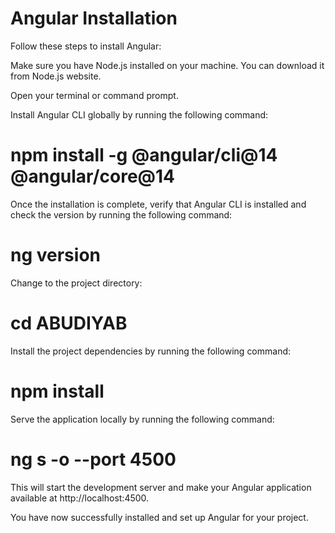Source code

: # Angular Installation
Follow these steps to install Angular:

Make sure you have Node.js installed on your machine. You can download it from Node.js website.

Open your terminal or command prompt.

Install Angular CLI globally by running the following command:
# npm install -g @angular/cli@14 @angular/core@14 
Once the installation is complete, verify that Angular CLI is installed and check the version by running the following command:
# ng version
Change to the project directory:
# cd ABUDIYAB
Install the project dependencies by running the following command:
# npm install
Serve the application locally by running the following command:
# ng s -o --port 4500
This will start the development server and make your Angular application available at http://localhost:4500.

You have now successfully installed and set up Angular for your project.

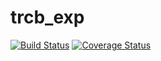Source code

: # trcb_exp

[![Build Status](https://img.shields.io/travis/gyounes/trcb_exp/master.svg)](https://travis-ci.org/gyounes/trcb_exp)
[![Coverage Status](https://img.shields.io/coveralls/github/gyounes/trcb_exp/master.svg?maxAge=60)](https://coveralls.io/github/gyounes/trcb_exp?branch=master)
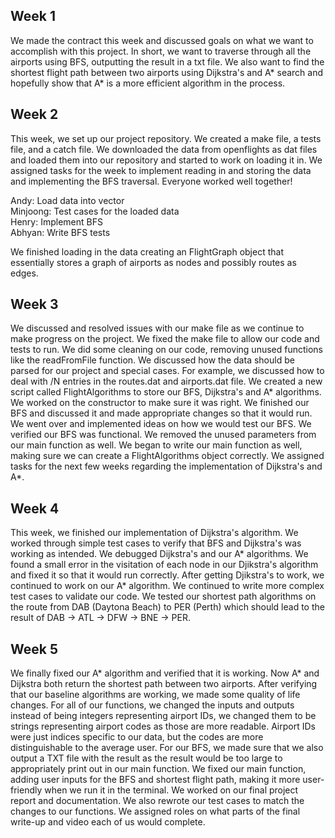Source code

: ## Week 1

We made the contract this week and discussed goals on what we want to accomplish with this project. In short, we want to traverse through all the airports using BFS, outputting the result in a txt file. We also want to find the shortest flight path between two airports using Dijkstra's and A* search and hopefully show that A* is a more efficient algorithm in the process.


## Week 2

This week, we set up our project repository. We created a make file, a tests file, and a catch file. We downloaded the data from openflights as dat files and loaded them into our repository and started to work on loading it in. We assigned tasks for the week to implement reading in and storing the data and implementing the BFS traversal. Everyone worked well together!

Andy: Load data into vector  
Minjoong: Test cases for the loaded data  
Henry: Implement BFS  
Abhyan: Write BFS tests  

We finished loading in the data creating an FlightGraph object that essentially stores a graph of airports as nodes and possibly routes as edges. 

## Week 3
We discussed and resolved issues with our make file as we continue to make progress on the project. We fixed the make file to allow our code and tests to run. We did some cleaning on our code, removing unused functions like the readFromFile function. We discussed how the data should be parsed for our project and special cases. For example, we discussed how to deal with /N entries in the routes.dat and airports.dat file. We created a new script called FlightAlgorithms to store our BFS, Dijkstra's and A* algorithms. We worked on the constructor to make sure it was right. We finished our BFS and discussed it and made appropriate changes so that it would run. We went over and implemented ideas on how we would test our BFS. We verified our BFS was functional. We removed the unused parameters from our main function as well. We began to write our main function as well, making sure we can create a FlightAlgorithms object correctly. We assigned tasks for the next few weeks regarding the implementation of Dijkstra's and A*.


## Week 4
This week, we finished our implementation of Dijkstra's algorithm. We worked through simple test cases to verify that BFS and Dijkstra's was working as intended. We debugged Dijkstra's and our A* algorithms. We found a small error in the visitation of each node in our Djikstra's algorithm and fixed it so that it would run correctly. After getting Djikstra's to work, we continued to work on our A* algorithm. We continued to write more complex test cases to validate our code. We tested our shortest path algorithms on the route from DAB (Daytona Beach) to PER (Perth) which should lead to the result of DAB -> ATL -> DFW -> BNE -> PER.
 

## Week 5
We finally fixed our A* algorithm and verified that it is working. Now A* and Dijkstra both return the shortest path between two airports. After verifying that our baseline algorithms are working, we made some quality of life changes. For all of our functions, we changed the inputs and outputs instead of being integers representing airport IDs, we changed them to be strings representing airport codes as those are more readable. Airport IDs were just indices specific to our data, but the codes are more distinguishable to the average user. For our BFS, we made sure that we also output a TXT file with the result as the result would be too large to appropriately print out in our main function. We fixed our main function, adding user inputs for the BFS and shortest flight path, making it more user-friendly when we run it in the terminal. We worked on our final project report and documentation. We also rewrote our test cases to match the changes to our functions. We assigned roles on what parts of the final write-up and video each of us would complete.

────

▶ [What is expected] How many lines of the listing include the string "After"? Give only the number.

▶ [Response area] 2